Filter these entries, keeping only lines that hold the word "decom".

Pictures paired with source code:
....

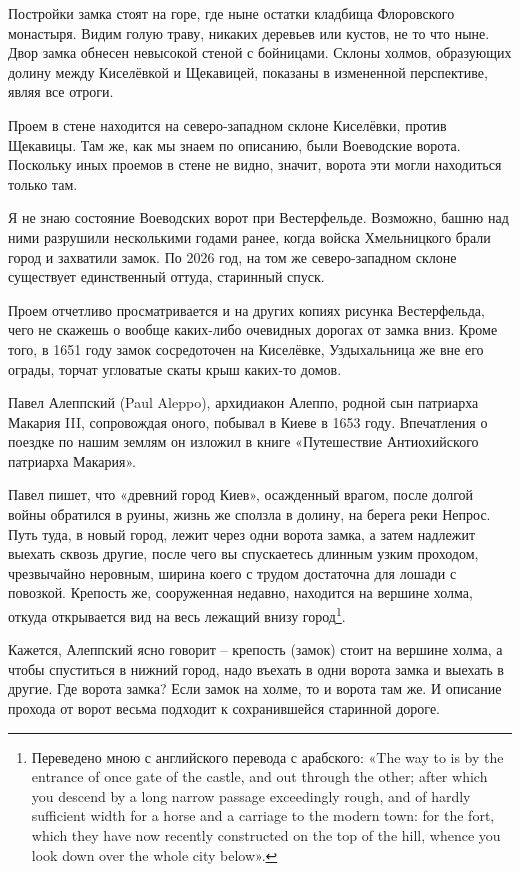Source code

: Постройки замка стоят на горе, где ныне остатки кладбища Флоровского монастыря. Видим голую траву, никаких деревьев или кустов, не то что ныне. Двор замка обнесен невысокой стеной с бойницами. Склоны холмов, образующих долину между Киселёвкой и Щекавицей, показаны в измененной перспективе, являя все отроги. 

Проем в стене находится на северо-западном склоне Киселёвки, против Щекавицы. Там же, как мы знаем по описанию, были Воеводские ворота. Поскольку иных проемов в стене не видно, значит, ворота эти могли находиться только там.

Я не знаю состояние Воеводских ворот при Вестерфельде. Возможно, башню над ними разрушили несколькими годами ранее, когда войска Хмельницкого брали город и захватили замок. По 2026 год, на том же северо-западном склоне существует единственный оттуда, старинный спуск.

Проем отчетливо просматривается и на других копиях рисунка Вестерфельда, чего не скажешь о вообще каких-либо очевидных дорогах от замка вниз. Кроме того, в 1651 году замок сосредоточен на Киселёвке, Уздыхальница же вне его ограды, торчат угловатые скаты крыш каких-то домов.

Павел Алеппский (Paul Aleppo), архидиакон Алеппо, родной сын патриарха Макария III, сопровождая оного, побывал в Киеве в 1653 году. Впечатления о поездке по нашим землям он изложил в книге «Путешествие Антиохийского патриарха Макария»\cite{alepp02}. 

Павел пишет, что «древний город Киев», осажденный врагом, после долгой войны обратился в руины, жизнь же сползла в долину, на берега реки Непрос. Путь туда, в новый город, лежит через одни ворота замка, а затем надлежит выехать сквозь другие, после чего вы спускаетесь длинным узким проходом, чрезвычайно неровным, ширина коего с трудом достаточна для лошади с повозкой. Крепость же, сооруженная недавно, находится на вершине холма, откуда открывается вид на весь лежащий внизу город\footnote{Переведено мною с английского перевода с арабского: «The way to is by the entrance of once gate of the castle, and out through the other; after which you descend by a long narrow passage exceedingly rough, and of hardly sufficient width for a horse and a carriage to the modern town: for the fort, which they have now recently constructed on the top of the hill, whence you look down over the whole city below».}.

Кажется, Алеппский ясно говорит – крепость (замок) стоит на вершине холма, а чтобы спуститься в нижний город, надо въехать в одни ворота замка и выехать в другие. Где ворота замка? Если замок на холме, то и ворота там же. И описание прохода от ворот весьма подходит к сохранившейся старинной дороге.


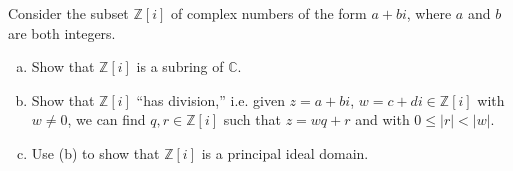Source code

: \documentclass{article}
\newcounter{Problem}
\newenvironment{Problem}{\begin{Exercise}[name={Problem},
                                          counter={Problem}]}
                        {\end{Exercise}}
\begin{document}
\pagebreak

\begin{Problem}
  Consider the subset $\mathbb{Z}[i]$ of complex numbers of the form
  $a + bi$, where $a$ and $b$ are both integers.
  \begin{enumerate}[(a)]
    \item{
      Show that $\mathbb{Z}[i]$ is a subring of $\mathbb{C}$.
    }
    \item{
      Show that $\mathbb{Z}[i]$ ``has division,'' i.e. given
      $z = a + bi$, $w = c + di \in \mathbb{Z}[i]$ with $w \neq 0$, we
      can find $q, r \in \mathbb{Z}[i]$ such that $z = wq + r$ and
      with $0 \leq |r| < |w|$.
    }
    \item{
      Use (b) to show that $\mathbb{Z}[i]$ is a principal ideal domain.
    }
  \end{enumerate}
\end{Problem}
\end{document}
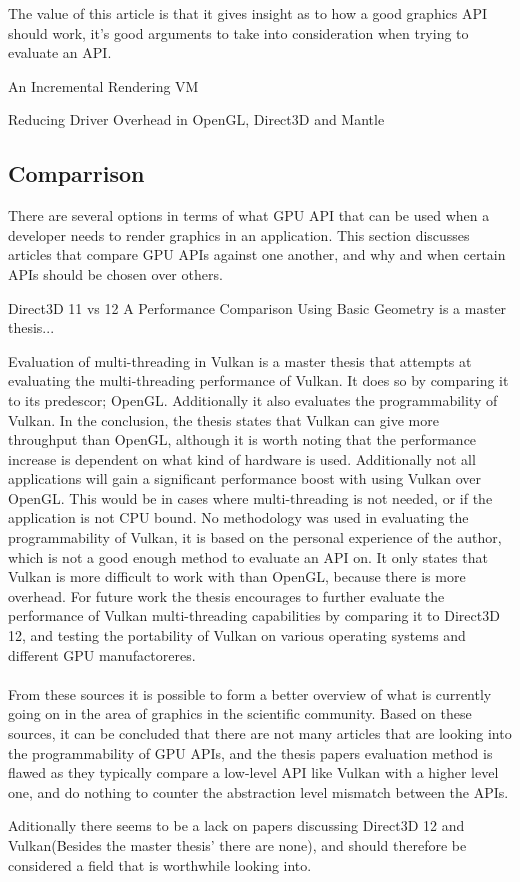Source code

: The value of this article is that it gives insight as to how a good graphics \gls{API} should work, it's good arguments to take into consideration when trying to evaluate an \gls{API}.

An Incremental Rendering VM \cite{haaser_2015_incremental} 

Reducing Driver Overhead in OpenGL, Direct3D and Mantle  \cite{dobersberger_2015_reducing}

\subsection{Comparrison}
There are several options in terms of what \gls{GPU} \gls{API} that can be used when a developer needs to render graphics in an application. This section discusses articles that compare \gls{GPU} \glspl{API} against one another, and why and when certain \glspl{API} should be chosen over others.

Direct3D 11 vs 12 A Performance Comparison Using Basic Geometry \cite{2016_direct3d} is a master thesis...


Evaluation of multi-threading in Vulkan \cite{blackert_2016_evaluation} is a master thesis that attempts at evaluating the multi-threading performance of Vulkan. It does so by comparing it to its predescor; OpenGL. 
Additionally it also evaluates the programmability of Vulkan. 
In the conclusion, the thesis states that Vulkan can give more throughput than OpenGL, although it is worth noting that the performance increase is dependent on what kind of hardware is used. Additionally not all applications will gain a significant performance boost with using Vulkan over OpenGL. 
This would be in cases where multi-threading is not needed, or if the application is not CPU bound. No methodology was used in evaluating the programmability of Vulkan, it is based on the personal experience of the author, which is not a good enough method to evaluate an \gls{API} on. 
It only states that Vulkan is more difficult to work with than OpenGL, because there is more overhead. 
For future work the thesis encourages to further evaluate the performance of Vulkan multi-threading  capabilities by comparing it to Direct3D 12, and testing the portability of Vulkan on various operating systems and different \gls{GPU} manufactoreres.

\paragraph{}
From these sources it is possible to form a better overview of what is currently going on in the area of graphics in the scientific community. Based on these sources, it can be concluded that there are not many articles that are looking into the programmability of \gls{GPU} \glspl{API}, and the thesis papers evaluation method is flawed as they typically compare a low-level \gls{API} like Vulkan with a higher level one, and do nothing to counter the abstraction level mismatch between the \glspl{API}.

Aditionally there seems to be a lack on papers discussing Direct3D 12 and Vulkan(Besides the master thesis' there are none), and should therefore be considered a field that is worthwhile looking into.
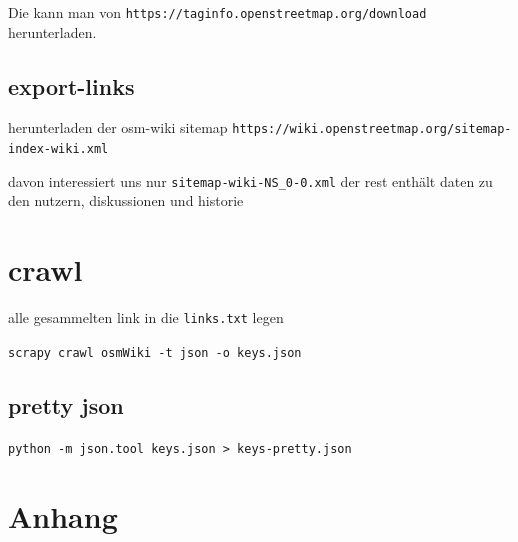 \documentclass[12pt,pdftex,a4paper]{article}
\begin{document}
Die kann man von \texttt{https://taginfo.openstreetmap.org/download} herunterladen.

\subsection{export-links}
herunterladen der osm-wiki sitemap
\texttt{https://wiki.openstreetmap.org/sitemap-index-wiki.xml}


davon interessiert uns nur \texttt{sitemap-wiki-NS\_0-0.xml} der rest enthält daten zu den nutzern, diskussionen und historie

\section{crawl}
alle gesammelten link in die \texttt{links.txt} legen

\texttt{scrapy crawl osmWiki -t json -o keys.json}

\subsection{pretty json}
\texttt{python -m json.tool keys.json > keys-pretty.json}


\pagebreak
\section{Anhang}




\end{document}
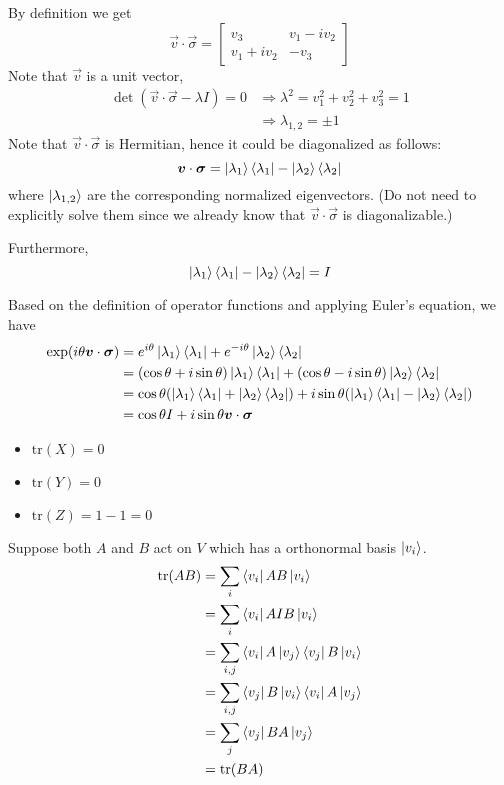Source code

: \documentclass{homeworg}
\begin{document}
\exercise*
By definition we get
\[\vec v\cdot\vec \sigma=\begin{bmatrix}
v_3 & v_1-iv_2\\
v_1+iv_2 & -v_3\end{bmatrix}\]
Note that $\vec v$ is a unit vector,
\begin{align}\det(\vec v\cdot\vec \sigma-\lambda I)=0&\Rightarrow\lambda^2=v_1^2+v_2^2+v_3^2=1\nonumber\\
&\Rightarrow\lambda_{1,2}=\pm1\nonumber
\end{align}
Note that $\vec v\cdot\vec\sigma$ is Hermitian, hence it could be diagonalized as follows:
\[\bm{v}\cdot\bm{\sigma}=\ket{\lambda_1}\bra{\lambda_1}-\ket{\lambda_2}\bra{\lambda_2}\]
where $\ket{\lambda_{1,2}}$ are the corresponding normalized eigenvectors. (Do not need to explicitly solve them since we already know that $\vec v\cdot\vec\sigma$ is diagonalizable.)

Furthermore,
\[\ket{\lambda_1}\bra{\lambda_1}-\ket{\lambda_2}\bra{\lambda_2}=I\]

Based on the definition of operator functions and applying Euler's equation, we have
\begin{align}
    \exp(i\theta\bm{v}\cdot\bm{\sigma})&=e^{i\theta}\ket{\lambda_1}\bra{\lambda_1}+e^{-i\theta}\ket{\lambda_2}\bra{\lambda_2}\nonumber\\
    &=(\cos{\theta}+i\sin{\theta})\ket{\lambda_1}\bra{\lambda_1}+(\cos{\theta}-i\sin{\theta})\ket{\lambda_2}\bra{\lambda_2}\nonumber\\
    &=\cos{\theta}(\ket{\lambda_1}\bra{\lambda_1}+\ket{\lambda_2}\bra{\lambda_2})+i\sin{\theta}(\ket{\lambda_1}\bra{\lambda_1}-\ket{\lambda_2}\bra{\lambda_2})\nonumber\\
    &=\cos{\theta}I+i\sin{\theta\bm{v}\cdot\bm{\sigma}}\nonumber
\end{align}

\exercise*
\begin{itemize}
    \item $\text{tr}(X)=0$
    \item $\text{tr}(Y)=0$
    \item $\text{tr}(Z)=1-1=0$
    
\end{itemize}

\exercise*
Suppose both $A$ and $B$ act on $V$ which has a orthonormal basis $\ket{v_i}$.
\begin{align}
    \text{tr}(AB)&=\sum_i\bra{v_i}AB\ket{v_i}\nonumber\\
    &=\sum_i\bra{v_i}AIB\ket{v_i}\nonumber\\
    &=\sum_{i,j}\bra{v_i}A\ket{v_j}\bra{v_j}B\ket{v_i}\nonumber\\
    &=\sum_{i,j}\bra{v_j}B\ket{v_i}\bra{v_i}A\ket{v_j}\nonumber\\
    &=\sum_j\bra{v_j}BA\ket{v_j}\nonumber\\
    &=\text{tr}(BA)\nonumber
\end{align}
\end{document}
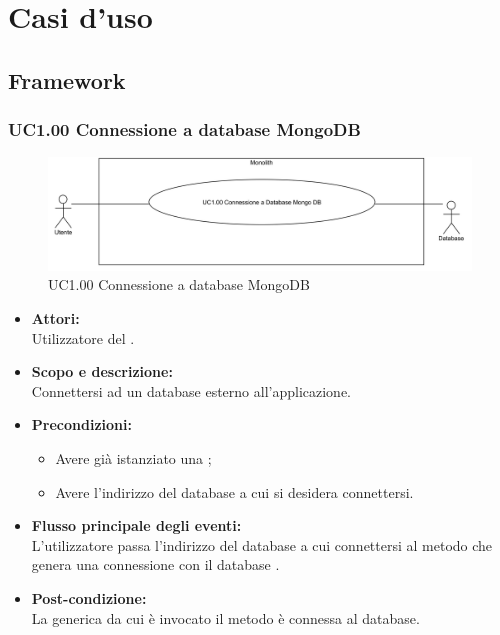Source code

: \section{Casi d'uso}

\subsection{Framework}

\subsubsection{UC1.00 Connessione a database MongoDB} \label{UC1.00}

\begin{figure}[H]
	\centering
	\includegraphics[width=15cm]{../../documenti/AnalisiDeiRequisiti/Diagrammi_img/uc1_00.png}
	\caption{UC1.00 Connessione a database MongoDB}
\end{figure}

\begin{itemize}
\item \textbf{Attori:}
\\Utilizzatore del .
\item \textbf{Scopo e descrizione:} 
\\Connettersi ad un database  esterno all'applicazione.
\item \textbf{Precondizioni:}
	\begin{itemize}
		\item Avere già istanziato una ;
		\item Avere l'indirizzo del database  a cui si desidera connettersi.
	\end{itemize}
\item \textbf{Flusso principale degli eventi:}
\\L'utilizzatore passa l'indirizzo del database a cui connettersi al metodo che genera una connessione con il database .
\item \textbf{Post-condizione:}
\\La {} generica da cui è invocato il metodo è connessa al database.
\end{itemize}

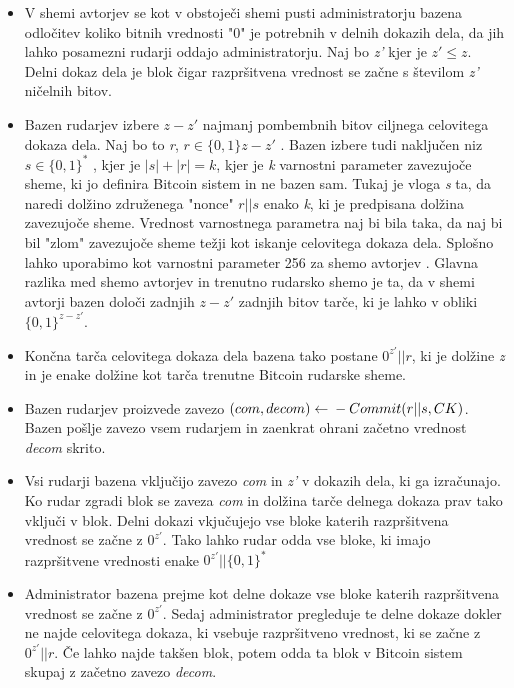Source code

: \documentclass{acm_proc_article-sp}
\begin{document}
\begin{itemize}
	\item V shemi avtorjev se kot v obstoječi shemi pusti administratorju bazena odločitev koliko bitnih vrednosti "0" je potrebnih v delnih dokazih dela, da jih lahko posamezni rudarji oddajo administratorju. Naj bo \textit{z'} kjer je \textit{$z' \le z$}. Delni dokaz dela je blok čigar razpršitvena vrednost se začne s številom \textit{z'} ničelnih bitov.
	\item Bazen rudarjev izbere \textit{$z - z'$} najmanj pombembnih bitov ciljnega celovitega dokaza dela. Naj bo to \textit{r}, $r \in \{0, 1\} z - z'$ . Bazen izbere tudi naključen niz $s \in \{0, 1\}^*$ , kjer je \textit{$ |s| + |r| = k$}, kjer je \textit{k} varnostni parameter zavezujoče sheme, ki jo definira Bitcoin sistem in ne bazen sam. Tukaj je vloga \textit{s} ta, da naredi dolžino združenega "nonce" \textit{$r||s$} enako \textit{k}, ki je predpisana dolžina zavezujoče sheme. Vrednost varnostnega parametra naj bi bila taka, da naj bi bil "zlom" zavezujoče sheme težji kot iskanje celovitega dokaza dela. Splošno lahko uporabimo kot varnostni parameter 256 za shemo avtorjev \cite{originalarticle}. Glavna razlika med shemo avtorjev in trenutno rudarsko shemo je ta, da v shemi avtorji bazen določi zadnjih \textit{$ z - z' $} zadnjih bitov tarče, ki je lahko v obliki $\{0, 1\}^{z-z'}$.
	\item Končna tarča celovitega dokaza dela bazena tako postane \textit{$0^{z'}||r$}, ki je dolžine \textit{z} in je enake dolžine kot tarča trenutne Bitcoin rudarske sheme.
	\item Bazen rudarjev proizvede zavezo \textit{$(com, decom) \leftarrow \\ - Commit(r||s, CK)$}. Bazen pošlje zavezo vsem rudarjem in zaenkrat ohrani začetno vrednost \textit{decom} skrito.
	\item  Vsi rudarji bazena vključijo zavezo \textit{com} in \textit{z'} v dokazih dela, ki ga izračunajo. Ko rudar zgradi blok se zaveza \textit{com} in dolžina tarče delnega dokaza prav tako vključi v blok. Delni dokazi vkjučujejo vse bloke katerih razpršitvena vrednost se začne z $0^{z'}$. Tako lahko rudar odda vse bloke, ki imajo razpršitvene vrednosti enake $0^{z'}||\{0, 1\}^*$
	\item Administrator bazena prejme kot delne dokaze vse bloke katerih razpršitvena vrednost se začne z $0^{z'}$. Sedaj administrator pregleduje te delne dokaze dokler ne najde celovitega dokaza, ki vsebuje razpršitveno vrednost, ki se začne z $0^{z'}||r$. Če lahko najde takšen blok, potem odda ta blok v Bitcoin sistem skupaj z začetno zavezo \textit{decom}. 

\end{itemize}
\end{document}
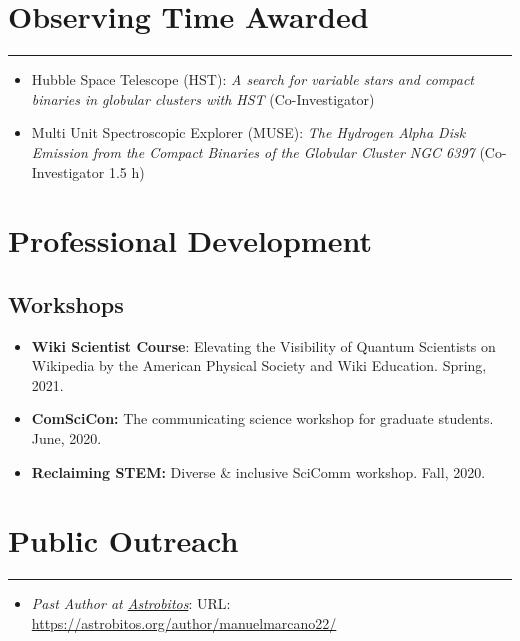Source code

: \documentclass[letterpaper,10pt]{article}
\begin{document}
\section*{Observing Time Awarded }       

\hrule
\vspace{.3 cm}


  \begin{itemize}[label=$\blacktriangleright$]
      \item Hubble Space Telescope (HST): \emph{ A search for variable stars and compact binaries in globular clusters with HST } (Co-Investigator)
  \end{itemize}




  \begin{itemize}[label=$\blacktriangleright$]
        \item Multi Unit Spectroscopic Explorer (MUSE): \emph{The Hydrogen Alpha Disk Emission from the Compact Binaries of the Globular Cluster NGC 6397} (Co-Investigator 1.5 h)
  \end{itemize}



\section*{Professional Development}
\subsection*{Workshops}
\begin{itemize}[label=$\blacktriangleright$]
    \item  \textbf{Wiki Scientist Course}: Elevating the Visibility of Quantum Scientists on Wikipedia by the American Physical Society and Wiki Education. Spring, 2021.
    \item \textbf{ComSciCon:} The communicating science workshop for graduate students. June, 2020.
    \item \textbf{Reclaiming STEM:} Diverse \& inclusive SciComm workshop. Fall, 2020.
\end{itemize}


\section*{Public Outreach}
\hrule
\vspace{.3 cm}
\begin{itemize}[label=$\blacktriangleright$]
\item \emph{Past Author at \href{https://astrobitos.org/}{Astrobitos}}: URL: \url{https://astrobitos.org/author/manuelmarcano22/}
\end{itemize}
\end{document}
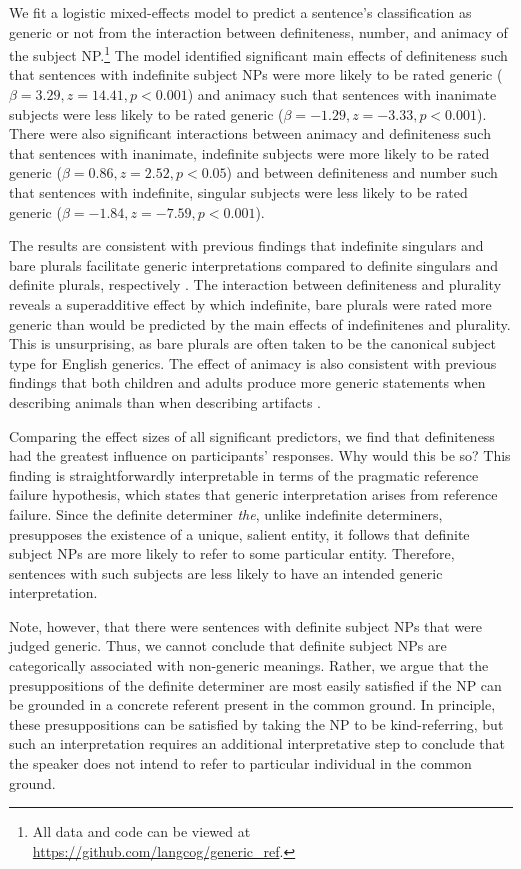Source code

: \documentclass[10pt,letterpaper]{article}
\begin{document}
We fit a logistic mixed-effects model to predict a sentence's classification as generic or not from the interaction between definiteness, number, and animacy of the subject NP.\footnote{All data and code can be viewed at \url{https://github.com/langcog/generic_ref}.} The model identified significant main effects of definiteness such that sentences with indefinite subject NPs were more likely to be rated generic (\(\beta = 3.29, z = 14.41, p < 0.001\)) and animacy such that sentences with inanimate subjects were less likely to be rated generic (\(\beta = -1.29, z = -3.33, p < 0.001\)). There were also significant interactions between animacy and definiteness such that sentences with inanimate, indefinite subjects were more likely to be rated generic (\(\beta = 0.86, z = 2.52, p < 0.05\)) and between definiteness and number such that sentences with indefinite, singular subjects were less likely to be rated generic (\(\beta = -1.84, z = -7.59, p < 0.001\)).

The results are consistent with previous findings that indefinite singulars and bare plurals facilitate generic interpretations compared to definite singulars and definite plurals, respectively \cite{Cimpian:2011, Gelman:2003}. The interaction between definiteness and plurality reveals a superadditive effect by which indefinite, bare plurals were rated more generic than would be predicted by the main effects of indefinitenes and plurality. This is unsurprising, as bare plurals are often taken to be the canonical subject type for English generics. The effect of animacy is also consistent with previous findings that both children and adults produce more generic statements when describing animals than when describing artifacts \cite{Brandone:2009}.

Comparing the effect sizes of all significant predictors, we find that definiteness had the greatest influence on participants' responses. Why would this be so? This finding is straightforwardly interpretable in terms of the pragmatic reference failure hypothesis, which states that generic interpretation arises from reference failure. Since the definite determiner \textit{the}, unlike indefinite determiners, presupposes the existence of a unique, salient entity, it follows that definite subject NPs are more likely to refer to some particular entity. Therefore, sentences with such subjects are less likely to have an intended generic interpretation.

Note, however, that there were sentences with definite subject NPs that were judged generic. Thus, we cannot conclude that definite subject NPs are categorically associated with non-generic meanings. Rather, we argue that the presuppositions of the definite determiner are most easily satisfied if the NP can be grounded in a concrete referent present in the common ground. In principle, these presuppositions can be satisfied by taking the NP to be kind-referring, but such an interpretation requires an additional interpretative step to conclude that the speaker does not intend to refer to particular individual in the common ground.
\end{document}
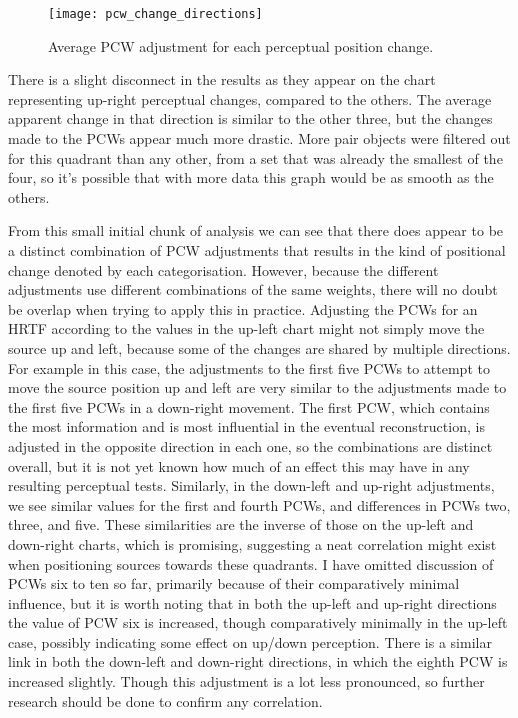 \begin{figure}
	\caption{Average PCW adjustment for each perceptual position change.}
	\centering
		\texttt{[image: pcw\_change\_directions]}
	
\end{figure}

There is a slight disconnect in the results as they appear on the chart representing up-right perceptual changes, compared to the others. The average apparent change in that direction is similar to the other three, but the changes made to the PCWs appear much more drastic. More pair objects were filtered out for this quadrant than any other, from a set that was already the smallest of the four, so it's possible that with more data this graph would be as smooth as the others. 

From this small initial chunk of analysis we can see that there does appear to be a distinct combination of PCW adjustments that results in the kind of positional change denoted by each categorisation. However, because the different adjustments use different combinations of the same weights, there will no doubt be overlap when trying to apply this in practice. Adjusting the PCWs for an HRTF according to the values in the up-left chart might not simply move the source up and left, because some of the changes are shared by multiple directions. For example in this case, the adjustments to the first five PCWs to attempt to move the source position up and left are very similar to the adjustments made to the first five PCWs in a down-right movement. The first PCW, which contains the most information and is most influential in the eventual reconstruction, is adjusted in the opposite direction in each one, so the combinations are distinct overall, but it is not yet known how much of an effect this may have in any resulting perceptual tests. Similarly, in the down-left and up-right adjustments, we see similar values for the first and fourth PCWs, and differences in PCWs two, three, and five. These similarities are the inverse of those on the up-left and down-right charts, which is promising, suggesting a neat correlation might exist when positioning sources towards these quadrants. I have omitted discussion of PCWs six to ten so far, primarily because of their comparatively minimal influence, but it is worth noting that in both the up-left and up-right directions the value of PCW six is increased, though comparatively minimally in the up-left case, possibly indicating some effect on up/down perception. There is a similar link in both the down-left and down-right directions, in which the eighth PCW is increased slightly. Though this adjustment is a lot less pronounced, so further research should be done to confirm any correlation.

....

- _Written solution_
	\item Bazen rudarjev proizvede zavezo \textit{$(com, decom) \leftarrow \\ - Commit(r||s, CK)$}. Bazen pošlje zavezo vsem rudarjem in zaenkrat ohrani začetno vrednost \textit{decom} skrito.
	\item Administrator bazena prejme kot delne dokaze vse bloke katerih razpršitvena vrednost se začne z $0^{z'}$. Sedaj administrator pregleduje te delne dokaze dokler ne najde celovitega dokaza, ki vsebuje razpršitveno vrednost, ki se začne z $0^{z'}||r$. Če lahko najde takšen blok, potem odda ta blok v Bitcoin sistem skupaj z začetno zavezo \textit{decom}. 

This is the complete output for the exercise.